_What is being asked_: At the line containing "Since most of", begin setting down the entries exactly, and stop only after the last line.

Records contained in a dataset
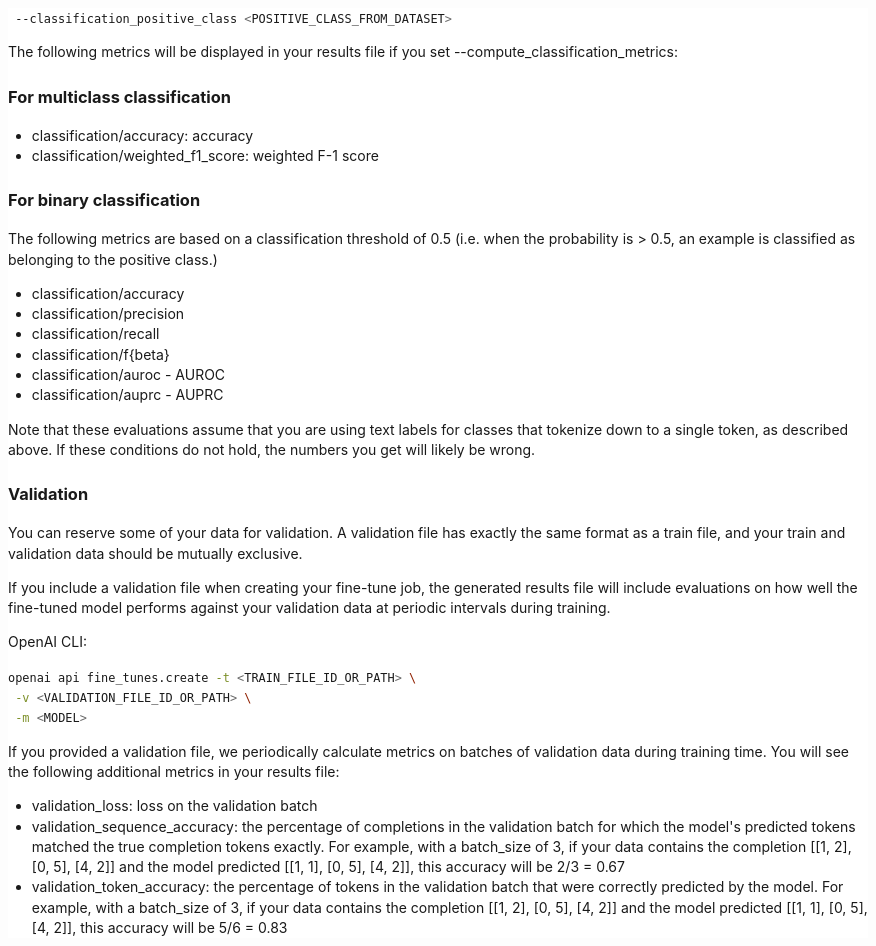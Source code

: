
```sh
 --classification_positive_class <POSITIVE_CLASS_FROM_DATASET>
```

The following metrics will be displayed in your results file if you set --compute_classification_metrics:

### For multiclass classification

- classification/accuracy: accuracy
- classification/weighted_f1_score: weighted F-1 score

### For binary classification

The following metrics are based on a classification threshold of 0.5 (i.e. when the probability is > 0.5, an example is classified as belonging to the positive class.)

- classification/accuracy
- classification/precision
- classification/recall
- classification/f{beta}
- classification/auroc - AUROC
- classification/auprc - AUPRC

Note that these evaluations assume that you are using text labels for classes that tokenize down to a single token, as described above. If these conditions do not hold, the numbers you get will likely be wrong.

### Validation

You can reserve some of your data for validation. A validation file has exactly the same format as a train file, and your train and validation data should be mutually exclusive.

If you include a validation file when creating your fine-tune job, the generated results file will include evaluations on how well the fine-tuned model performs against your validation data at periodic intervals during training.

OpenAI CLI:

```sh
openai api fine_tunes.create -t <TRAIN_FILE_ID_OR_PATH> \
 -v <VALIDATION_FILE_ID_OR_PATH> \
 -m <MODEL>
```

If you provided a validation file, we periodically calculate metrics on batches of validation data during training time. You will see the following additional metrics in your results file:

- validation_loss: loss on the validation batch
- validation_sequence_accuracy: the percentage of completions in the validation batch for which the model's predicted tokens matched the true completion tokens exactly. For example, with a batch_size of 3, if your data contains the completion [[1, 2], [0, 5], [4, 2]] and the model predicted [[1, 1], [0, 5], [4, 2]], this accuracy will be 2/3 = 0.67
- validation_token_accuracy: the percentage of tokens in the validation batch that were correctly predicted by the model. For example, with a batch_size of 3, if your data contains the completion [[1, 2], [0, 5], [4, 2]] and the model predicted [[1, 1], [0, 5], [4, 2]], this accuracy will be 5/6 = 0.83
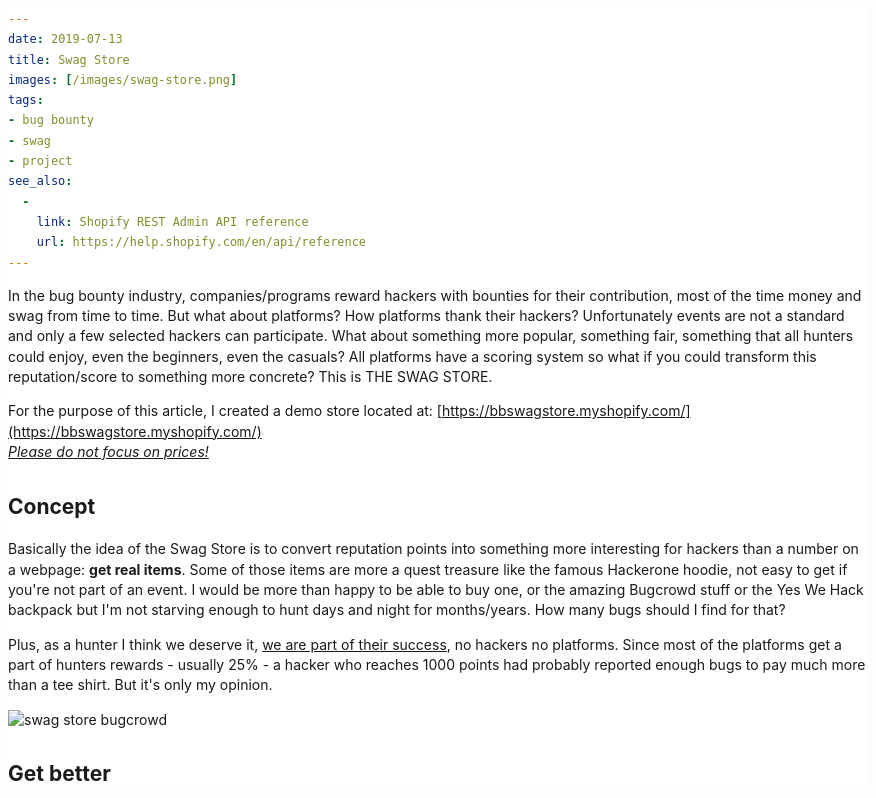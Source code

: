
 ```yaml
---
date: 2019-07-13
title: Swag Store
images: [/images/swag-store.png]
tags:
- bug bounty
- swag
- project
see_also:
  -
    link: Shopify REST Admin API reference
    url: https://help.shopify.com/en/api/reference
---
```


In the bug bounty industry, companies/programs reward hackers with bounties for their contribution, most of the time money and swag from time to time.
But what about platforms?
How platforms thank their hackers?
Unfortunately events are not a standard and only a few selected hackers can participate.
What about something more popular, something fair, something that all hunters could enjoy, even the beginners, even the casuals?
All platforms have a scoring system so what if you could transform this reputation/score to something more concrete?
This is THE SWAG STORE.


For the purpose of this article, I created a demo store located at:
[https://bbswagstore.myshopify.com/](https://bbswagstore.myshopify.com/)  
_<u>Please do not focus on prices!</u>_


## Concept

Basically the idea of the Swag Store is to convert reputation points into something more interesting for hackers than a number on a webpage: __get real items__.
Some of those items are more a quest treasure like the famous Hackerone hoodie, not easy to get if you're not part of an event.
I would be more than happy to be able to buy one, or the amazing Bugcrowd stuff or the Yes We Hack backpack but I'm not starving enough to hunt days and night for months/years.
How many bugs should I find for that?


Plus, as a hunter I think we deserve it, <u>we are part of their success</u>, no hackers no platforms.
Since most of the platforms get a part of hunters rewards - usually 25% - a hacker who reaches 1000 points had probably reported enough bugs to pay much more than a tee shirt.
But it's only my opinion.

![swag store bugcrowd](/images/swag-store-bugcrowd.png)


## Get better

_Output below_:
Since most of the platforms get a part of hunters rewards - usually 25% - a hacker who reaches 1000 points had probably reported enough bugs to pay much more than a tee shirt.
But it's only my opinion.

![swag store bugcrowd](/images/swag-store-bugcrowd.png)


## Get better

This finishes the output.